Ketua Umum Dewan Pimpinan Pusat (DPP) Aliansi Indonesia Bersatu, Hadie Reyandi Chandra, meminta Polresta Bandar Lampung bertindak tegas dan transparan dalam menangani perkara tersebut.
Menurutnya, proses hukum harus berjalan secara profesional dan menyeluruh, termasuk menelusuri kemungkinan keterlibatan pihak lain di balik kasus tersebut.
“Kami berharap Polresta Bandar Lampung segera menuntaskan kasus ini agar masyarakat memperoleh kepastian hukum. Jangan sampai muncul kesan hukum tajam ke bawah, tetapi tumpul ke atas,” ujar Hadie, Selasa (2/6/2026).
Ia menilai kasus tersebut tidak mungkin berlangsung dalam waktu singkat. Karena itu, aparat penegak hukum diminta mengusut tuntas seluruh rantai distribusi dan pihak-pihak yang diduga terlibat.
Hadie juga meminta Polresta Bandar Lampung memberikan penjelasan resmi kepada publik melalui konferensi pers mengenai perkembangan penyidikan, termasuk jumlah barang yang diamankan serta wilayah pemasaran minyak goreng subsidi tersebut.
“Publik berhak mengetahui sejauh mana perkembangan kasus ini. Transparansi penting untuk menjaga kepercayaan masyarakat terhadap proses penegakan hukum,” katanya.

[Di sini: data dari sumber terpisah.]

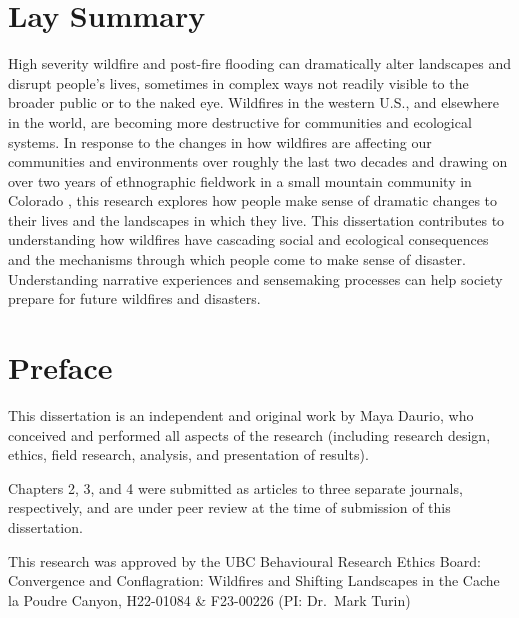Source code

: \documentclass[
]{article}
\begin{document}
\clearpage

\section*{Lay Summary}

High severity wildfire and post-fire flooding can dramatically alter landscapes and disrupt people's lives, sometimes in complex ways not readily visible to the broader public or to the naked eye. Wildfires in the western U.S., and elsewhere in the world, are becoming more destructive for communities and ecological systems. In response to the changes in how wildfires are affecting our communities and environments over roughly the last two decades and drawing on over two years of ethnographic fieldwork in a small mountain community in Colorado , this research explores how people make sense of dramatic changes to their lives and the landscapes in which they live. This dissertation contributes to understanding how wildfires have cascading social and ecological consequences and the mechanisms through which people come to make sense of disaster. Understanding narrative experiences and sensemaking processes can help society prepare for future wildfires and disasters.

\clearpage

\section*{Preface}

This dissertation is an independent and original work by Maya Daurio, who conceived and
performed all aspects of the research (including research design, ethics, field research, analysis,
and presentation of results).

Chapters 2, 3, and 4 were submitted as articles to three separate journals, respectively, and are under peer review at the time of submission of this dissertation.

This research was approved by the UBC Behavioural Research Ethics Board:
Convergence and Conflagration: Wildfires and Shifting Landscapes in the Cache la Poudre Canyon, H22-01084 \& F23-00226 (PI: Dr.~Mark Turin)

\clearpage


\renewcommand*\contentsname{Table of Contents}
\end{document}
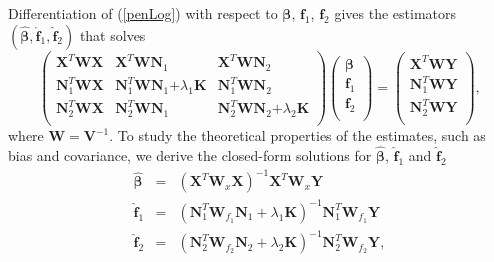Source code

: \documentclass[review]{elsarticle}
\begin{document}
Differentiation of (\ref{penLog}) with respect to $\boldsymbol \beta$, $\boldsymbol f_1$, $\boldsymbol f_2$ gives the estimators 
$(\boldsymbol {\hat \beta}, \boldsymbol {\hat f}_1, \boldsymbol {\hat f}_2)$ that solves
\begin{equation} \label{normalMatrix}
 \begin{pmatrix}
  \boldsymbol X^T  \boldsymbol W \boldsymbol X & \boldsymbol X^T  \boldsymbol W \boldsymbol N_1 & \boldsymbol X^T  \boldsymbol W \boldsymbol N_2 \\
   \boldsymbol N_1^T  \boldsymbol W\boldsymbol X & \boldsymbol N_1^T  \boldsymbol W \boldsymbol N_1 \boldsymbol 
 + \lambda_1 \boldsymbol K &  \boldsymbol N_1^T  \boldsymbol W \boldsymbol N_2  \\
  \boldsymbol N_2^T  \boldsymbol W\boldsymbol X &  \boldsymbol N_2^T  \boldsymbol W \boldsymbol N_1 & \boldsymbol N_2^T  \boldsymbol W \boldsymbol N_2 \boldsymbol 
 +
  \lambda_2 \boldsymbol K \\
 \end{pmatrix}
  \begin{pmatrix}
   \boldsymbol \beta \\
 \boldsymbol f_1 \\
 \boldsymbol f_2\\
 \end{pmatrix}
  =
 \begin{pmatrix}
   \boldsymbol X^T  \boldsymbol W \boldsymbol Y \\
   \boldsymbol N_1^T  \boldsymbol W \boldsymbol Y  \\
  \boldsymbol N_2^T  \boldsymbol W \boldsymbol Y  \\
 \end{pmatrix},
 \end{equation}
where $\boldsymbol W = \boldsymbol V^{-1}$.
To study the theoretical properties of the estimates, such as bias and covariance, we derive the closed-form solutions  for $\boldsymbol {\hat \beta}$, $\boldsymbol {\hat f}_1$ and $\boldsymbol {\hat f}_2$
\begin{eqnarray}
 \boldsymbol {\hat \beta} 
  &=&
 (\boldsymbol X^T  \boldsymbol W_x \boldsymbol X )^{-1} \boldsymbol X^T  \boldsymbol W_x \boldsymbol Y 
\label{betaHat} \\
 \boldsymbol {\hat f}_1
   &=&
  (\boldsymbol N_1^T 
\boldsymbol W_{f_1}  \boldsymbol N_1
  + \lambda_1 \boldsymbol K)^{-1}  \boldsymbol N_1^T \boldsymbol W_{f_1} \boldsymbol Y
\label{f1Hat} \\
  \boldsymbol {\hat f}_2 
  &=&
 (\boldsymbol N_2^T 
\boldsymbol W_{f_2}  \boldsymbol N_2
  + \lambda_2 \boldsymbol K)^{-1}  \boldsymbol N_2^T \boldsymbol W_{f_2} \boldsymbol Y,
\label{f2Hat}
\end{eqnarray}
\end{document}
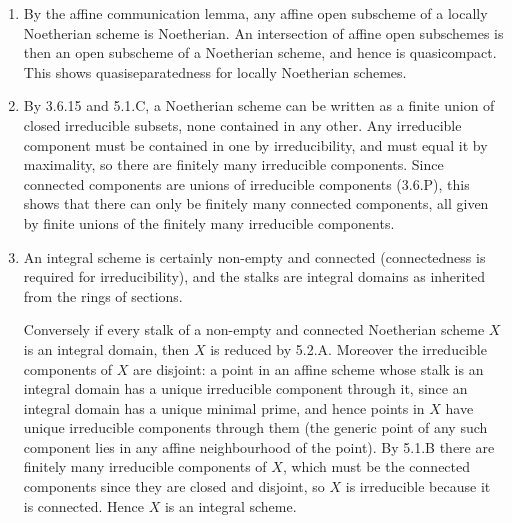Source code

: \documentclass{report}
\begin{document}
\begin{enumerate}[label=\textbf{5.3.\Alph*.}]
	\item By the affine communication lemma, any affine open subscheme of a
	      locally Noetherian scheme is Noetherian. An intersection of affine open
	      subschemes is then an open subscheme of a Noetherian scheme, and hence
	      is quasicompact. This shows quasiseparatedness for locally Noetherian
	      schemes.

	\item By 3.6.15 and 5.1.C, a Noetherian scheme can be written as a finite
	      union of closed irreducible subsets, none contained in any other. Any
	      irreducible component must be contained in one by irreducibility, and
	      must equal it by maximality, so there are finitely many irreducible
	      components. Since connected components are unions of irreducible
	      components (3.6.P), this shows that there can only be finitely many
	      connected components, all given by finite unions of the finitely many
	      irreducible components.

	\item An integral scheme is certainly non-empty and connected (connectedness
	      is required for irreducibility), and the stalks are integral domains
	      as inherited from the rings of sections.

	      Conversely if every stalk of a non-empty and connected Noetherian
	      scheme $X$ is an integral domain, then $X$ is reduced by 5.2.A.
	      Moreover the irreducible components of $X$ are disjoint: a point in an
	      affine scheme whose stalk is an integral domain has a unique
	      irreducible component through it, since an integral domain has a unique
	      minimal prime, and hence points in $X$ have unique irreducible
	      components through them (the generic point of any such component lies
	      in any affine neighbourhood of the point). By 5.1.B there are finitely
	      many irreducible components of $X$, which must be the connected
	      components since they are closed and disjoint, so $X$ is irreducible
	      because it is connected. Hence $X$ is an integral scheme.


\end{enumerate}
\end{document}
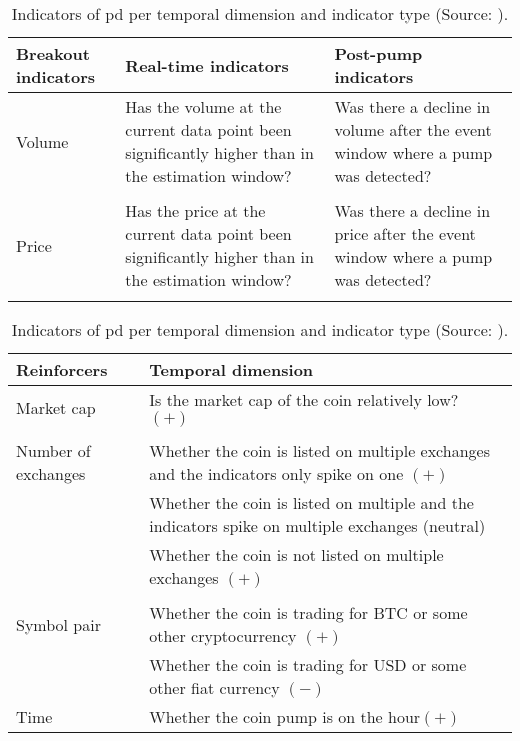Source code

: \begin{table}
    \centering
    \begin{tabular}{p{} p{} p{}}
    \hline
    \textbf{Breakout indicators} &\textbf{Real-time indicators} & \textbf{Post-pump indicators}\\
    \hline
    Volume & Has the volume at the current data point been significantly higher than in the estimation window? & Was there a decline in volume after the event window where a pump was detected?\\\\
    Price & Has the price at the current data point been significantly higher than in the estimation window? & Was there a decline in price after the event window where a pump was detected?\\\\
    \end{tabular}
    
    \begin{tabular}{p{} p{}}
    \hline
    \textbf{Reinforcers} &\textbf{Temporal dimension}\\
    \hline
    Market cap & Is the market cap of the coin relatively low? $(+)$\\\\
    Number of exchanges & Whether the coin is listed on multiple exchanges and the indicators only spike on one $(+)$\\
                        & Whether the coin is listed on multiple and the indicators spike on multiple exchanges (neutral)\\
                        & Whether the coin is not listed on multiple exchanges $(+)$\\\\
    Symbol pair         & Whether the coin is trading for BTC or some other cryptocurrency $(+)$\\
                        & Whether the coin is trading for USD or some other fiat currency $(-)$\\
    Time                & Whether the coin pump is on the hour$(+)$\\
    \hline
    \end{tabular}
    \caption[\acf{pd} indicators]{Indicators of \ac{pd} per temporal dimension and indicator type (Source: \cite{P&D_to_the_moon, P&D_anatomy}).}
    \label{tab:pd_indicators}
\end{table}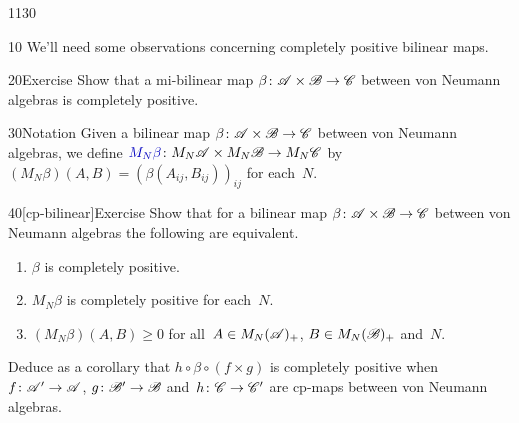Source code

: \begin{parsec}{1130}%
\begin{point}{10}%
%
We'll need some observations
concerning completely positive bilinear maps.
\end{point}
\begin{point}{20}{Exercise}%
Show that a mi-bilinear
map $\beta\colon \mathscr{A}\times\mathscr{B}\to\mathscr{C}$ between von Neumann 
algebras is completely positive.
\end{point}
\begin{point}{30}{Notation}%
Given a bilinear map
$\beta\colon \mathscr{A}\times\mathscr{B}\to\mathscr{C}$
between von Neumann algebras,
we define
$\Define{M_N\beta}\colon M_N\scrA\times M_N\scrB\to M_N\scrC$
by  $(M_N\beta)(A,B) = 
(\beta(A_{ij},B_{ij}))_{ij}$%
for each~$N$.
\end{point}
\begin{point}{40}[cp-bilinear]{Exercise}%
Show that for a bilinear map $\beta\colon \mathscr{A}\times\mathscr{B}\to\mathscr{C}$
between von Neumann algebras
the following are equivalent.
\begin{enumerate}
\item
$\beta$ is completely positive.
\item
$M_N\beta$ is completely positive
for each~$N$.
\item
$(M_N\beta)(A,B)\geq 0$
for all~$A\in M_N(\mathscr{A})_+$, $B\in M_N(\mathscr{B})_+$ and~$N$.
\end{enumerate}
Deduce 
as a corollary that $h\circ \beta \circ (f\times g)$
is completely positive
when~$f\colon \mathscr{A}'\to\mathscr{A}$,
$g\colon \mathscr{B}'\to\mathscr{B}$
and~$h\colon \mathscr{C}\to\mathscr{C}'$
are cp-maps between von Neumann algebras.
\end{point}
\end{parsec}
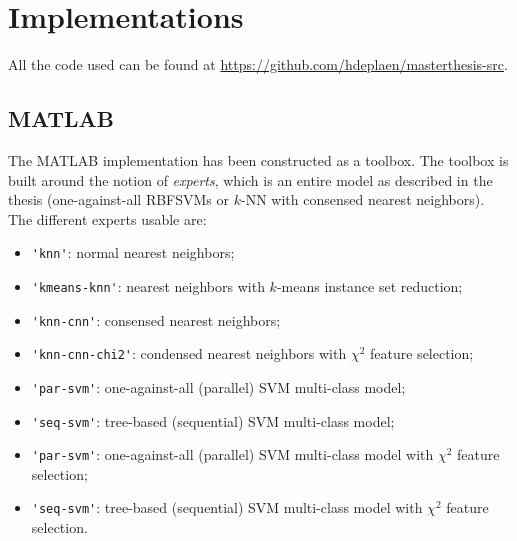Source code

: \chapter{Implementations}
\label{app:impl}
All the code used can be found at \url{https://github.com/hdeplaen/masterthesis-src}.

\section{MATLAB}
The MATLAB implementation has been constructed as a toolbox. The toolbox is built around the notion of \emph{experts}, which is an entire model as described in the thesis (one-against-all RBFSVMs or $k$-NN with consensed nearest neighbors). The different experts usable are:
\begin{itemize}
    \item \verb='knn'=: normal nearest neighbors;
    \item \verb='kmeans-knn'=: nearest neighbors with $k$-means instance set reduction;
    \item \verb='knn-cnn'=: consensed nearest neighbors;
    \item \verb='knn-cnn-chi2'=: condensed nearest neighbors with $\chi^2$ feature selection;
    \item \verb='par-svm'=: one-against-all (parallel) SVM multi-class model;
    \item \verb='seq-svm'=: tree-based (sequential) SVM multi-class model;
    \item \verb='par-svm'=: one-against-all (parallel) SVM multi-class model with $\chi^2$ feature selection;
    \item \verb='seq-svm'=: tree-based (sequential) SVM multi-class model with $\chi^2$ feature selection.
\end{itemize}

Ia menambahkan, dugaan penyimpangan dalam tata niaga Minyakita berpotensi melanggar ketentuan perdagangan dan perlindungan konsumen. Karena itu, aparat penegak hukum diharapkan dapat menerapkan aturan yang berlaku secara tegas.
Menurutnya, pelanggaran terhadap ketentuan distribusi minyak goreng bersubsidi dapat dikenakan sanksi pidana sesuai peraturan perundang-undangan yang berlaku, termasuk ancaman pidana penjara dan denda.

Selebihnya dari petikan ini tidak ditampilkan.